• _Task to complete_: Say how many lines in the records hold "label". Nothing but the number should be given.

• _Data extract_:
----

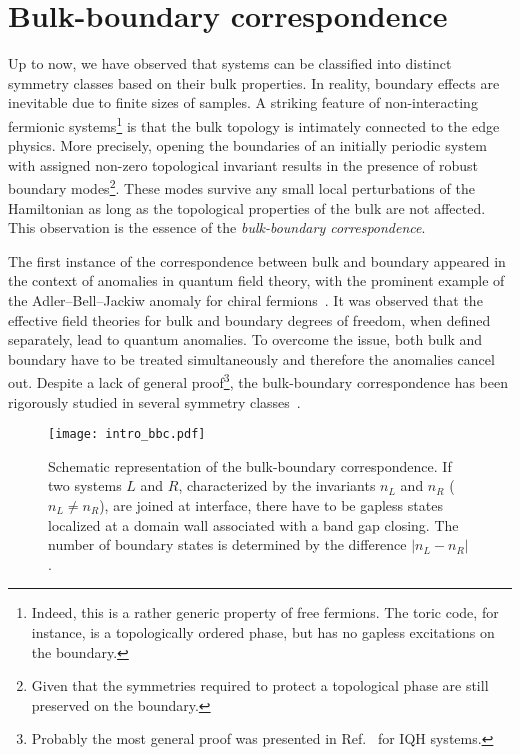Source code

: \section{Bulk-boundary correspondence}
Up to now, we have observed that systems can be classified into distinct symmetry classes based on their bulk properties. In reality, boundary effects are inevitable due to finite sizes of samples. A striking feature of non-interacting fermionic systems\footnote{Indeed, this is a rather generic property of free fermions. The toric code, for instance, is a topologically ordered phase, but has no gapless excitations on the boundary.} is that the bulk topology is intimately connected to the edge physics. More precisely, opening the boundaries of an initially periodic system with assigned non-zero topological invariant results in the presence of robust boundary modes\footnote{Given that the symmetries required to protect a topological phase are still preserved on the boundary.}. These modes survive any small local perturbations of the Hamiltonian as long as the topological properties of the bulk are not affected. This observation is the essence of the \emph{bulk-boundary correspondence}.
 
The first instance of the correspondence between bulk and boundary appeared in the context of anomalies in quantum field theory, with the prominent example of the Adler–Bell–Jackiw anomaly for chiral fermions~\cite{NIELSEN1983389}. It was observed that the effective field theories for bulk and boundary degrees of freedom, when defined separately, lead to quantum anomalies. To overcome the issue, both bulk and boundary have to be treated simultaneously and therefore the anomalies cancel out. Despite a lack of general proof\footnote{Probably the most general proof was presented in Ref.~\cite{PhysRevLett.71.3697} for IQH systems.}, the bulk-boundary correspondence has been rigorously studied in several symmetry classes~\cite{doi:10.1142/S0129055X02001107, doi:10.1143/JPSJ.81.114602, LORING2015383, Graf2013}.

\begin{figure}[H]
\centering
\texttt{[image: intro\_bbc.pdf]}
\caption[Schematic representation of the bulk-boundary correspondence]{Schematic representation of the bulk-boundary correspondence. If two systems $L$ and $R$, characterized by the invariants $n_L$ and $n_R$ ($n_L \neq n_R$), are joined at interface, there have to be gapless states localized at a domain wall associated with a band gap closing. The number of boundary states is determined by the difference $|n_L  - n_R|$.}
\label{fig:bbc}
\end{figure}

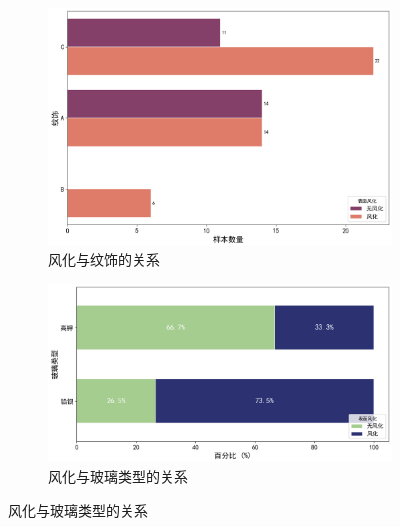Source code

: \begin{figure}[H]
	\centering
	\begin{subfigure}[b]{0.49\textwidth}
		\centering
		\includegraphics[width=\textwidth]{figs/3问题一/风化与纹饰的关系.png}
		\caption{风化与纹饰的关系}
		\label{fig:relation_pattern}
	\end{subfigure}
	\hfill %
	\begin{subfigure}[b]{0.49\textwidth}
		\centering
		\includegraphics[width=\textwidth]{figs/3问题一/风化与玻璃类型的关系.png}
		\caption{风化与玻璃类型的关系}
		\label{fig:relation_type}
	\end{subfigure}

	\vspace{0.5cm} %


\end{figure}

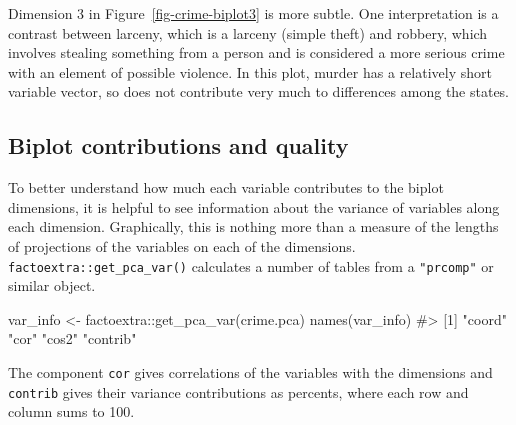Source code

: \documentclass[
  letterpaper,
  10pt,
  krantz2]{krantz}
\makeatletter
\newenvironment{Shaded}{\begin{snugshade}}{\end{snugshade}}
\newcommand{\CommentTok}[1]{\textcolor[rgb]{0.37,0.37,0.37}{#1}}
\newcommand{\FunctionTok}[1]{\textcolor[rgb]{0.28,0.35,0.67}{#1}}
\newcommand{\NormalTok}[1]{\textcolor[rgb]{0.00,0.23,0.31}{#1}}
\newcommand{\OtherTok}[1]{\textcolor[rgb]{0.00,0.23,0.31}{#1}}
\newcommand{\SpecialCharTok}[1]{\textcolor[rgb]{0.37,0.37,0.37}{#1}}
\newenvironment{kframe}{%
  \medskip{}
  \setlength{\fboxsep}{.8em}
  \def\at@end@of@kframe{}%
  \ifinner\ifhmode%
  \def\at@end@of@kframe{\end{minipage}}%
  \begin{minipage}{\columnwidth}%
  \fi\fi%
  \def\FrameCommand##1{\hskip\@totalleftmargin \hskip-\fboxsep
  \colorbox{shadecolor}{##1}\hskip-\fboxsep
      \hskip-\linewidth \hskip-\@totalleftmargin \hskip\columnwidth}%
  \MakeFramed {\advance\hsize-\width
    \@totalleftmargin\z@ \linewidth\hsize
    \@setminipage}}%
{\par\unskip\endMakeFramed%
  \at@end@of@kframe}
\renewenvironment{Shaded}{\begin{kframe}}{\end{kframe}}
\makeatother
\begin{document}
Dimension 3 in Figure~\ref{fig-crime-biplot3} is more subtle. One
interpretation is a contrast between larceny, which is a larceny (simple
theft) and robbery, which involves stealing something from a person and
is considered a more serious crime with an element of possible violence.
In this plot, murder has a relatively short variable vector, so does not
contribute very much to differences among the states.

\subsection{Biplot contributions and
quality}\label{biplot-contributions-and-quality}

To better understand how much each variable contributes to the biplot
dimensions, it is helpful to see information about the variance of
variables along each dimension. Graphically, this is nothing more than a
measure of the lengths of projections of the variables on each of the
dimensions. \texttt{factoextra::get\_pca\_var()} calculates a number of
tables from a \texttt{"prcomp"} or similar object.

\begin{Shaded}
\begin{Highlighting}[]
\NormalTok{var\_info }\OtherTok{\textless{}{-}}\NormalTok{ factoextra}\SpecialCharTok{::}\FunctionTok{get\_pca\_var}\NormalTok{(crime.pca)}
\FunctionTok{names}\NormalTok{(var\_info)}
\CommentTok{\#\textgreater{} [1] "coord"   "cor"     "cos2"    "contrib"}
\end{Highlighting}
\end{Shaded}

The component \texttt{cor} gives correlations of the variables with the
dimensions and \texttt{contrib} gives their variance contributions as
percents, where each row and column sums to 100.
\end{document}
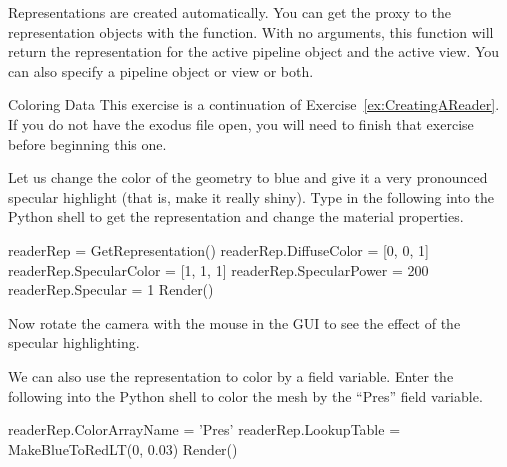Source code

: Representations are created automatically.  You can get the proxy to the
representation objects with the  function.  With
no arguments, this function will return the representation for the active
pipeline object and the active view.  You can also specify a pipeline
object or view or both.

\begin{exercise}{Coloring Data}
  \label{ex:ColoringData}%
  This exercise is a continuation of Exercise~\ref{ex:CreatingAReader}.  If
  you do not have the exodus file open, you will need to finish that
  exercise before beginning this one.

  Let us change the color of the geometry to blue and give it a very
  pronounced specular highlight (that is, make it really shiny).  Type in
  the following into the Python shell to get the representation and change
  the material properties.

  \begin{python}
readerRep = GetRepresentation()
readerRep.DiffuseColor = [0, 0, 1]
readerRep.SpecularColor = [1, 1, 1]
readerRep.SpecularPower = 200
readerRep.Specular = 1
Render()
  \end{python}

  Now rotate the camera with the mouse in the GUI to see the effect of the
  specular highlighting.

  We can also use the representation to color by a field variable.  Enter
  the following into the Python shell to color the mesh by the ``Pres''
  field variable.

  \begin{python}
readerRep.ColorArrayName = 'Pres'
readerRep.LookupTable = MakeBlueToRedLT(0, 0.03)
Render()
  \end{python}
\end{exercise}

----

• _Written solution_: 5